Instructions to follow >>
Transcribe the listing from its top line through the line with "### Critical Points for AI Agents". Keep it exact, both ends included, and add nothing.

Records >>
========

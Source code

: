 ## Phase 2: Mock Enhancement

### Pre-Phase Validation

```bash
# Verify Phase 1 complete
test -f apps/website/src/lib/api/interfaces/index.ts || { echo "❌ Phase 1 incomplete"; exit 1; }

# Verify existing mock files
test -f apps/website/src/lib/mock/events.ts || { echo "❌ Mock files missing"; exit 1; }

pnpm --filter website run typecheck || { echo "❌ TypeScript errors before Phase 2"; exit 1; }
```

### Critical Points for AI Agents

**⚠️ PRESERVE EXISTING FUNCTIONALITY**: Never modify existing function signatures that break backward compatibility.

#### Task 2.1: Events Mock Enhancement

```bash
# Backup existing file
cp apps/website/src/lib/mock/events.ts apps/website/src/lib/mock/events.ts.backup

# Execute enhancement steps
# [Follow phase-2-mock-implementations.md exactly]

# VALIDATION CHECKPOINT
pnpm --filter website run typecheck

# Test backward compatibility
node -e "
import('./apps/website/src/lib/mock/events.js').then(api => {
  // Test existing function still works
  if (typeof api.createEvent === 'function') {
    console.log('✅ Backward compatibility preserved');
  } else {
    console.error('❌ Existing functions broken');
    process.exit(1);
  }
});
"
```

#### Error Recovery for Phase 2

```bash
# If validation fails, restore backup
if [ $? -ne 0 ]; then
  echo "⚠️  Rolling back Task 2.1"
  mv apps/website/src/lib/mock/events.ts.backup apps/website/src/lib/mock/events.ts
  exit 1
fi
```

========

Exercise response >>
Source code

: ## Phase 2: Mock Enhancement

### Pre-Phase Validation

```bash
# Verify Phase 1 complete
test -f apps/website/src/lib/api/interfaces/index.ts || { echo "❌ Phase 1 incomplete"; exit 1; }

# Verify existing mock files
test -f apps/website/src/lib/mock/events.ts || { echo "❌ Mock files missing"; exit 1; }

pnpm --filter website run typecheck || { echo "❌ TypeScript errors before Phase 2"; exit 1; }
```

### Critical Points for AI Agents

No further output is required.